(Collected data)
* * * * * * * * *

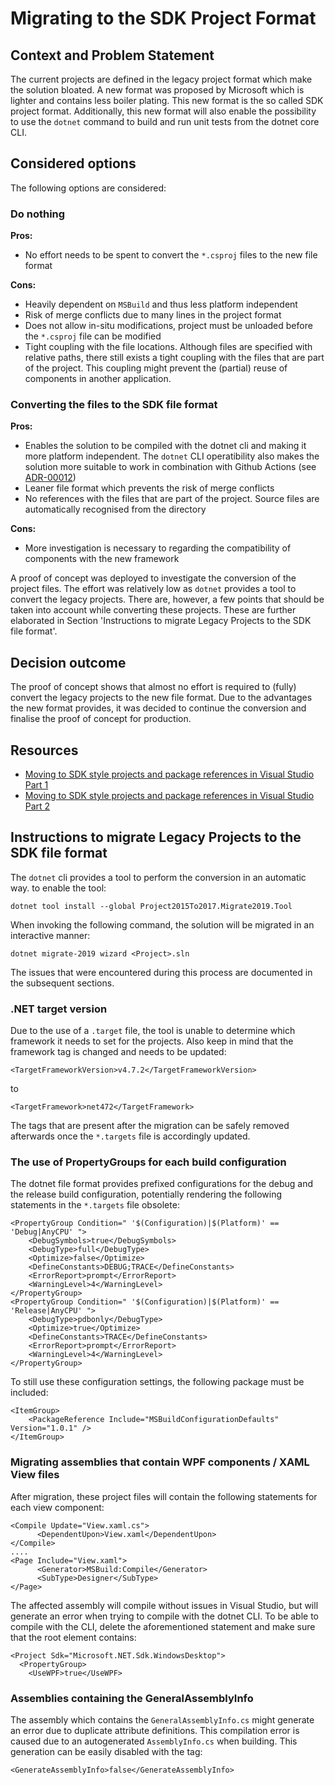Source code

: # Migrating to the SDK Project Format

## Context and Problem Statement
The current projects are defined in the legacy project format which make the solution bloated. A new format was proposed by Microsoft which is lighter and contains less boiler plating. This new format is the so called SDK project format. Additionally, this new format will also enable the possibility to use the `dotnet` command to build and run unit tests from the dotnet core CLI.

## Considered options

The following options are considered:

### Do nothing

**Pros:**
* No effort needs to be spent to convert the `*.csproj` files to the new file format

**Cons:**
* Heavily dependent on `MSBuild` and thus less platform independent
* Risk of merge conflicts due to many lines in the project format
* Does not allow in-situ modifications, project must be unloaded before the `*.csproj` file can be modified
* Tight coupling with the file locations. Although files are specified with relative paths, there still exists a tight coupling with the files that are part of the project. This coupling might prevent the (partial) reuse of components in another application.

### Converting the files to the SDK file format

**Pros:**
* Enables the solution to be compiled with the dotnet cli and making it more platform independent. The `dotnet` CLI operatibility also makes the solution more suitable to work in combination with Github Actions (see [ADR-00012](00012-Making-use-of-GithubAction.md))
* Leaner file format which prevents the risk of merge conflicts
* No references with the files that are part of the project. Source files are automatically recognised from the directory

**Cons:**
* More investigation is necessary to regarding the compatibility of components with the new framework

A proof of concept was deployed to investigate the conversion of the project files. The effort was relatively low as `dotnet` provides a tool to convert the legacy projects. There are, however, a few points that should be taken into account while converting these projects. These are further elaborated in Section 'Instructions to migrate Legacy Projects to the SDK file format'.

## Decision outcome

The proof of concept shows that almost no effort is required to (fully) convert the legacy projects to the new file format. Due to the advantages the new format provides, it was decided to continue the conversion and finalise the proof of concept for production.

## Resources

* [Moving to SDK style projects and package references in Visual Studio Part 1](http://hermit.no/moving-to-sdk-style-projects-and-package-references-in-visual-studio-part-1/)
* [Moving to SDK style projects and package references in Visual Studio Part 2](http://hermit.no/moving-to-sdk-style-projects-and-package-references-in-visual-studio-part-2/)

## Instructions to migrate Legacy Projects to the SDK file format

The `dotnet` cli provides a tool to perform the conversion in an automatic way. to enable the tool:

```
dotnet tool install --global Project2015To2017.Migrate2019.Tool
```

When invoking the following command, the solution will be migrated in an interactive manner:
```
dotnet migrate-2019 wizard <Project>.sln
```

The issues that were encountered during this process are documented in the subsequent sections.

### .NET target version
Due to the use of a `.target` file, the tool is unable to determine which framework it needs to set for the projects. Also keep in mind that the framework tag is changed and needs to be updated:

```
<TargetFrameworkVersion>v4.7.2</TargetFrameworkVersion>
```
to
```
<TargetFramework>net472</TargetFramework>
```
The tags that are present after the migration can be safely removed afterwards once the `*.targets` file is accordingly updated.

### The use of PropertyGroups for each build configuration
The dotnet file format provides prefixed configurations for the debug and the release build configuration, potentially rendering the following statements in the `*.targets` file obsolete:

```
<PropertyGroup Condition=" '$(Configuration)|$(Platform)' == 'Debug|AnyCPU' ">
    <DebugSymbols>true</DebugSymbols>
    <DebugType>full</DebugType>
    <Optimize>false</Optimize>
    <DefineConstants>DEBUG;TRACE</DefineConstants>
    <ErrorReport>prompt</ErrorReport>
    <WarningLevel>4</WarningLevel>
</PropertyGroup>
<PropertyGroup Condition=" '$(Configuration)|$(Platform)' == 'Release|AnyCPU' ">
    <DebugType>pdbonly</DebugType>
    <Optimize>true</Optimize>
    <DefineConstants>TRACE</DefineConstants>
    <ErrorReport>prompt</ErrorReport>
    <WarningLevel>4</WarningLevel>
</PropertyGroup>
```

To still use these configuration settings, the following package must be included:

```
<ItemGroup>
    <PackageReference Include="MSBuildConfigurationDefaults" Version="1.0.1" />
</ItemGroup>
```

### Migrating assemblies that contain WPF components / XAML View files
After migration, these project files will contain the following statements for each view component:
```
<Compile Update="View.xaml.cs">
      <DependentUpon>View.xaml</DependentUpon>
</Compile>
....
<Page Include="View.xaml">
      <Generator>MSBuild:Compile</Generator>
      <SubType>Designer</SubType>
</Page>
```
The affected assembly will compile without issues in Visual Studio, but will generate an error when trying to compile with the dotnet CLI. To be able to compile with the CLI, delete the aforementioned statement and make sure that the root element contains:

```
<Project Sdk="Microsoft.NET.Sdk.WindowsDesktop">
  <PropertyGroup>
    <UseWPF>true</UseWPF>
```
### Assemblies containing the GeneralAssemblyInfo
The assembly which contains the `GeneralAssemblyInfo.cs` might generate an error due to duplicate attribute definitions. This compilation error is caused due to an autogenerated `AssemblyInfo.cs` when building. This generation can be easily disabled with the tag: 
```
<GenerateAssemblyInfo>false</GenerateAssemblyInfo>
```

* * * * * * * * *

Your answer should be the lines above that contain the word "DefineConstants", copied out.

    <DefineConstants>DEBUG;TRACE</DefineConstants>
    <DefineConstants>TRACE</DefineConstants>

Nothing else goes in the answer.